1. A vector operation method, comprising:
splitting a target vector operation to be performed to determine a plurality of basic operations in a predetermined execution order;
sequentially generating, according to the predetermined execution order, a plurality of basic operation instructions corresponding to the plurality of basic operations; and
sequentially executing, according to the predetermined execution order, the plurality of basic operation instructions on initial data to be subjected to the target vector operation, so as to implement the target vector operation on the initial data,
wherein to-be-calculated data for a latter basic operation of two adjacent basic operations is an operation result of a former basic operation of the two adjacent basic operations.
2. The vector operation method of claim 1, wherein sequentially generating, according to the predetermined execution order, the plurality of basic operation instructions corresponding to the plurality of basic operations comprises:
storing the generated basic operation instruction in a first register after each basic operation instruction is generated,
in the operation of sequentially executing, according to the predetermined execution order, the plurality of basic operation instructions on the initial data to be subjected to the target vector operation so as to implement the target vector operation on the initial data, execution of each basic operation instruction comprises:
reading the basic operation instruction from the first register; and
performing an operation on the to-be-calculated data according to the read basic operation instruction.

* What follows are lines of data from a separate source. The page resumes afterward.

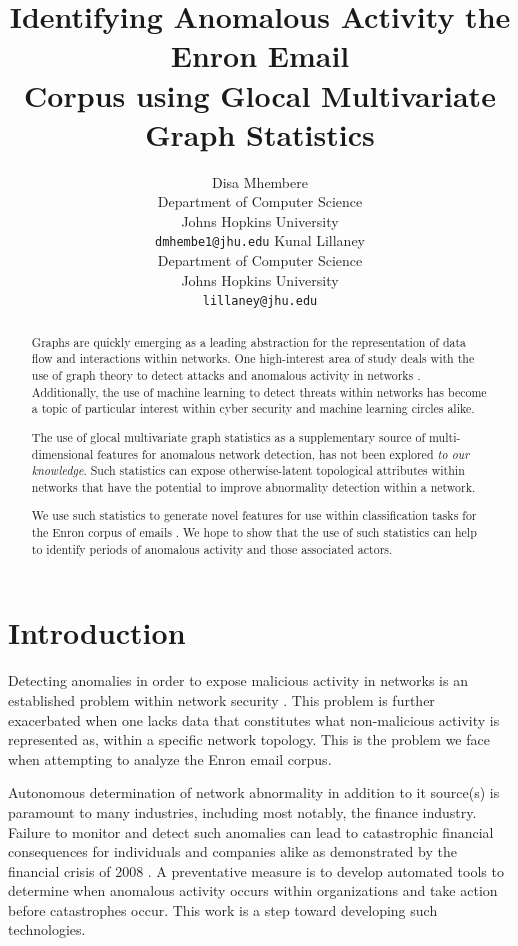 \documentclass[11pt,letterpaper]{article}
\title{Identifying Anomalous Activity the Enron Email \\
				Corpus using Glocal Multivariate Graph Statistics}
\author{Disa Mhembere\\
  Department of Computer Science\\
  Johns Hopkins University\\
  {\tt dmhembe1@jhu.edu}
  \And
  Kunal Lillaney \\
  Department of Computer Science\\
  Johns Hopkins University\\
  {\tt lillaney@jhu.edu}}
\date{}
\begin{document}
\maketitle
\begin{abstract}
Graphs are quickly emerging as a leading abstraction for the representation of data
flow and interactions within networks. One high-interest area of study deals with 
the use of graph theory to detect attacks and anomalous activity in networks 
\cite{priebe2005scan,park2009anomaly,park2013anomaly}.
Additionally, the use of machine learning to detect threats within networks 
has become a topic of particular interest 
\cite{mahoney2003machine,shon2005machine,sommer2010outside,shon2007hybrid} within
cyber security and machine learning circles alike.

The use of glocal multivariate graph statistics \cite{mhembere2013computing} as 
a supplementary source of multi-dimensional features for anomalous network detection,
has not been explored \textit{to our knowledge}. Such statistics can expose 
otherwise-latent topological attributes within networks that have the potential 
to improve abnormality detection within a network.

We use such statistics to generate novel features for use within
classification tasks for the Enron corpus of emails \cite{enronrepo2009}.
We hope to show that the use of such statistics can help to identify periods of
anomalous activity and those associated actors.
\end{abstract}


\section{Introduction}
Detecting anomalies in order to expose malicious activity in networks is an
established problem within network security \cite{roesch1999snort,zhang2000intrusion}.
This problem is further exacerbated when one lacks data that constitutes what non-malicious
activity is represented as, within a specific network topology. This is the problem
we face when attempting to analyze the Enron email corpus. 

Autonomous determination of network abnormality in addition to it source(s) is paramount
to many industries, including most notably, the finance industry.
Failure to monitor and detect such anomalies can lead to catastrophic financial
consequences for individuals and companies alike as demonstrated by the financial 
crisis of 2008 \cite{grigor2009financial}. A preventative measure is to develop automated tools
to determine when anomalous activity occurs within organizations and take action before
catastrophes occur. This work is a step toward developing such technologies.
\end{document}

3. The vector operation method of claim 2, wherein an operation of generating an ith basic operation instruction and an operation of executing a jth basic operation instruction are performed synchronously, wherein both i and j denote sequence numbers and are positive integers, and i>j.
4. The vector operation method of claim 2, wherein before splitting the target vector operation to be performed to determine the plurality of basic operations in the predetermined execution order, the vector operation method further comprises:
writing the initial data to a buffer to be used as the to-be-calculated data for a first basic operation,
before performing a last basic operation, execution of each basic operation instruction further comprises:
storing an operation result in the buffer to be used as the to-be-calculated data for a next basic operation, and
before performed the operation on the to-be-calculated data according to the read basic operation instruction, execution of each basic operation instruction further comprises:
reading the to-be-calculated data from the buffer.

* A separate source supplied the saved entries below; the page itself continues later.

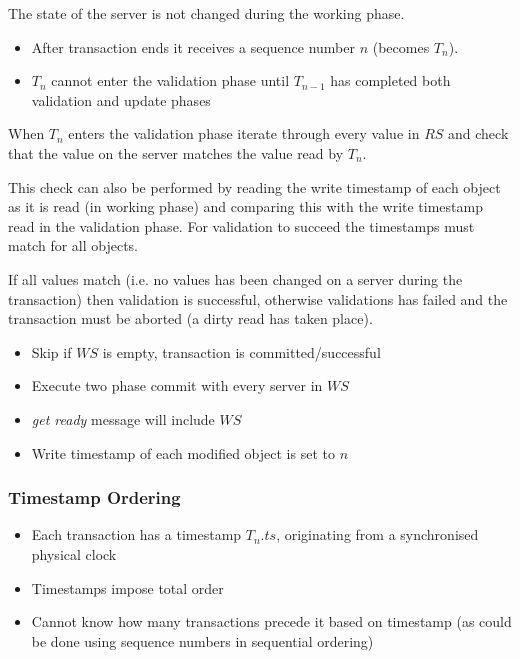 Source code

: \documentclass[a4paper]{article}
\begin{document}
The state of the server is not changed during the working phase.


\begin{itemize}
  \item After transaction ends it receives a sequence number $n$ (becomes $T_{n}$).
  \item $T_{n}$ cannot enter the validation phase until $T_{n-1}$ has completed
        both validation and update phases
\end{itemize}

When $T_{n}$ enters the validation phase iterate through every value in $RS$ and
check that the value on the server matches the value read by $T_{n}$.

This check can also be performed by reading the write timestamp of each object
as it is read (in working phase) and comparing this with the write timestamp
read in the validation phase. For validation to succeed the timestamps must
match for all objects.

If all values match (i.e. no values has been changed on a server during the
transaction) then validation is successful, otherwise validations has failed and
the transaction must be aborted (a dirty read has taken place).


\begin{itemize}
  \item Skip if $WS$ is empty, transaction is committed/successful
  \item Execute two phase commit with every server in $WS$
  \item \textit{get ready} message will include $WS$
  \item Write timestamp of each modified object is set to $n$
\end{itemize}

\subsubsection{Timestamp Ordering}

\begin{itemize}
  \item Each transaction has a timestamp $T_{n}.ts$, originating from a
        synchronised physical clock
  \item Timestamps impose total order
  \item Cannot know how many transactions precede it based on timestamp (as
        could be done using sequence numbers in sequential ordering)
\end{itemize}
\end{document}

5. The vector operation method of claim 4, wherein sequentially generating, according to the predetermined execution order, the plurality of basic operation instructions corresponding to the plurality of the basic operations comprises:
sequentially generating a plurality of initial operation instructions according to the plurality of basic operations, wherein the generated initial operation instruction is written to a second register after each initial operation instruction is generated;
sequentially reading the initial operation instruction from the second register; and
respectively compiling each initial operation instruction to obtain each corresponding basic operation instruction.
6. The vector operation method of claim 5, wherein the first register and the second register are both pipeline registers, and the operation of reading the initial operation instruction from the second register is implemented through handshaking of the first register and the second register.
7. The vector operation method of claim 1, wherein the initial data is in a predetermined format, and before sequentially executing, according to the predetermined execution order, the plurality of the basic operation instructions on the initial data to be subjected to the target vector operation so as to implement the target vector operation on the initial data, the vector operation method further comprises:
acquiring input data; and
converting the input data into the initial data in the predetermined format.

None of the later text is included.